Business Registration in Hong Kong
Business registration is a process of registering as a business that carries on business operations in Hong Kong or any other overseas or local jurisdiction. There are several legal steps and requirements to getting a business registration certificate and being officially incorporated in Hong Kong.
Business Registration Legal Requirements
In accordance with the Hong Kong Companies Ordinance, each Hong Kong Limited should have at least a:
- shareholder(s) with a designated share allotment of at least 1 share
- director (must be an individual)
- company secretary
A company secretary must be a Hong Kong incorporated company or an individual who is a Hong Kong resident.
A shareholder or director must be of legal age. They can be of any nationality and do not need be a Hong Kong resident. As long as the individual is able to provide his / her passport or ID card and a recent address proof, he / she can freely incorporate a Hong Kong Limited Company.
Please note that a service provider like Triple Eight, within the HKWJ Group, can offer the service of a corporate director if required.
Business Incorporation Procedures
In order to incorporate a Hong Kong Limited, one would need first of all the desired company name and the completed incorporation form NNC1. Upon submission of the NNC1, it will usually take 4 working days for the Certification of Incorporation and the Business Registration Certificate to be available.
Subsequently, company chops, seal (if required), a set of Articles of Association and one booklet of Shares Certificates will be ordered. This usually takes one to two working days.
At the same time, internal resolutions in accordance with the Hong Kong Companies Ordinance will have to be prepared. Consequently, it will take around 7-10 working days for the incorporation process to be completed.
Business Bank Account Opening
After a successful incorporation of the new Hong Kong Company, one is now ready to open a business bank account. In order to open a business bank account, the following documents are required:
- Business Plan / Information of Products / Company Operation;
- Audited Report / Financial Statement of the Previous Financial Year (if any);
- Invoices / Receipts / Contracts / Agreements / Bill of Lading (upcoming);
- Company Group Chart;
- Due Diligence information on Shareholder(s), Director(s) and any other Account Signatory must provide initial scan copies of their passport and address proof; and
- Original minutes of meetings approving the opening of bank account, appointment of director(s), business registration certificate, certificate of incorporation and a copy of the articles of association.
We can also assist you in setting up a business in Mainland China. This process has quite different steps as it is a different jurisdiction within the People’s Republic of China.
Business Registration Fee & Levy
When incorporating a Hong Kong company or registering a branch, one should take note of the so-called ‘BR Fee’ upon a business registration in Hong Kong.
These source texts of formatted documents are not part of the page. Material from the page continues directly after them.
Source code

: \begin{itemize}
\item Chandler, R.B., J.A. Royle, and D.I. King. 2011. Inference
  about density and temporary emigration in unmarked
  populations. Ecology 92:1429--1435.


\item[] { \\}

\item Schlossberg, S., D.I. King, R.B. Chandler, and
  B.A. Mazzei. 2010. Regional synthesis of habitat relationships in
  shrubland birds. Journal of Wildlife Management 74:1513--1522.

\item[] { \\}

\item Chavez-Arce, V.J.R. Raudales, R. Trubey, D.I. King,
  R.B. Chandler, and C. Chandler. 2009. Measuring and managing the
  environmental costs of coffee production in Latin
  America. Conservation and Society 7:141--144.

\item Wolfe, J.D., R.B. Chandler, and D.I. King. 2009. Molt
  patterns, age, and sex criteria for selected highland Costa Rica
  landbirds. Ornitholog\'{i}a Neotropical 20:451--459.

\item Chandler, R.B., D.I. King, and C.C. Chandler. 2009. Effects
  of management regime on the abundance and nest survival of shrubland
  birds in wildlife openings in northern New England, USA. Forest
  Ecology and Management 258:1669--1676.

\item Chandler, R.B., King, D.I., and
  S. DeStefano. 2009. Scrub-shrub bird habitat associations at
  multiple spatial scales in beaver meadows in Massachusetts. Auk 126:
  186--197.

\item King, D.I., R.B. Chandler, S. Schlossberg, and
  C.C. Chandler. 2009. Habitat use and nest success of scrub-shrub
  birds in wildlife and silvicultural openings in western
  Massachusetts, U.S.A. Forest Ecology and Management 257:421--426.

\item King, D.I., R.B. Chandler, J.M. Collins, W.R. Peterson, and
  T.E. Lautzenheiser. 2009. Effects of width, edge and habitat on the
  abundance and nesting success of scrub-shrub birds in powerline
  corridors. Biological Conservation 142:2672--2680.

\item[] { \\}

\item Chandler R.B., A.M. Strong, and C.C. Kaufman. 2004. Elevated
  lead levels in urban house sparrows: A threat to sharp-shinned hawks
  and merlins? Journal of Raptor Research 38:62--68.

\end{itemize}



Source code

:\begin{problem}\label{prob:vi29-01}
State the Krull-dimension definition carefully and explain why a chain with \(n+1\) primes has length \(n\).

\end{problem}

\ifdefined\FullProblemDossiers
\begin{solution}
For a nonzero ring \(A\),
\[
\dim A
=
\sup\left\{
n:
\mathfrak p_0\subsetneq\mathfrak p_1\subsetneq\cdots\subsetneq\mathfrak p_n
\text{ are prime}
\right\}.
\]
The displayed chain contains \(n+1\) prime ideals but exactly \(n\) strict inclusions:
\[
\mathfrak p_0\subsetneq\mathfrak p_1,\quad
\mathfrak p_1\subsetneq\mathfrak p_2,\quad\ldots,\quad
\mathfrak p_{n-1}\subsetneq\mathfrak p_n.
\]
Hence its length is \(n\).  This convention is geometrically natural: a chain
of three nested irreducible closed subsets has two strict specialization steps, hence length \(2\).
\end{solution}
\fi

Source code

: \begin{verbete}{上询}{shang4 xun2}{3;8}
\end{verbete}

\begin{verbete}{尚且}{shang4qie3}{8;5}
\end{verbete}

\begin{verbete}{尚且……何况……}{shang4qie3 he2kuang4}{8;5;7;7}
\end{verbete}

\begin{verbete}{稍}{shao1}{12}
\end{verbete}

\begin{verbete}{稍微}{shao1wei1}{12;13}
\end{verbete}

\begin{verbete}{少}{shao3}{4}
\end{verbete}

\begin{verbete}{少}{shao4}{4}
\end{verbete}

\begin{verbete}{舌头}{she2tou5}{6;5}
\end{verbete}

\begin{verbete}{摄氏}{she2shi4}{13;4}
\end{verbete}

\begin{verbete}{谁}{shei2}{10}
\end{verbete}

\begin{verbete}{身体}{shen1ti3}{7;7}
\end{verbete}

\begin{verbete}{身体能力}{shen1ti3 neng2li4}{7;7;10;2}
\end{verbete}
The BR Fee is a fee payable to the Inland Revenue Department of Hong Kong and either relates to a governmental fee for registering a business or a branch in Hong Kong.
Business/Branch Registration Fee & Levy
Since the 1st of April 2019, the Hong Kong Inland Revenue Department has decreased the one-year Business Registration Certificate fee from HK$ 2,250 to HK$ 250. At the same time, the three-year Business Registration Certificate fee has been reduced from HK$ 5,950 to HK$ 3,950. For a Branch Registration Certificate, the current fees are HK$ 250 for a one year certificate and HK$ 866 for a three year certificate.
Annual Return Fee
Annual Returns that have been filed on time with the Hong Kong Company Registry costs HK$105.
Business Registration FAQs
1. What if the potential shareholder(s) or director(s) for the new incorporated Hong Kong Company cannot be in Hong Kong for the incorporation process? Will it still be possible to incorporate a Hong Kong Limited company?
Yes, as long as, we receive payment upfront along with all the completed due diligence documentations required. There are two ways we can do this:
a) We shall incorporate the company first under in our name and subsequently transfer the directorship and shareholding rights to the relevant parties when they come to Hong Kong.
b) Or we can directly appoint the said director(s) and shareholder(s) to the company by means of sending out the documentations by courier and have the documents signed by the relevant parties and have it returned to us for submission.
2) What if the potential shareholder(s) or director(s) has a limited time on their schedule to come to Hong Kong and needs to have the company incorporated as quickly as possible preferably within a day?
When we incorporate the company first in our name, we could prepare all the relevant resolutions and transfer the directorship or the said share(s) to relevant parties on the day that the client is in Hong Kong.
However, booking an appointment for opening a business account may not be possible as banks nowadays are using a different approach in business account opening. Most banks require all business information upfront from their potential customer and do their relevant due diligence check first before allowing for an appointment.
3) Is it absolutely necessary for both the director and shareholder to be present during the business account opening?
It will depend on the bank, but some banks only require the director, being the signatory to the banking documents, to be present. In any case, account signatories to the bank account have to be present at all times.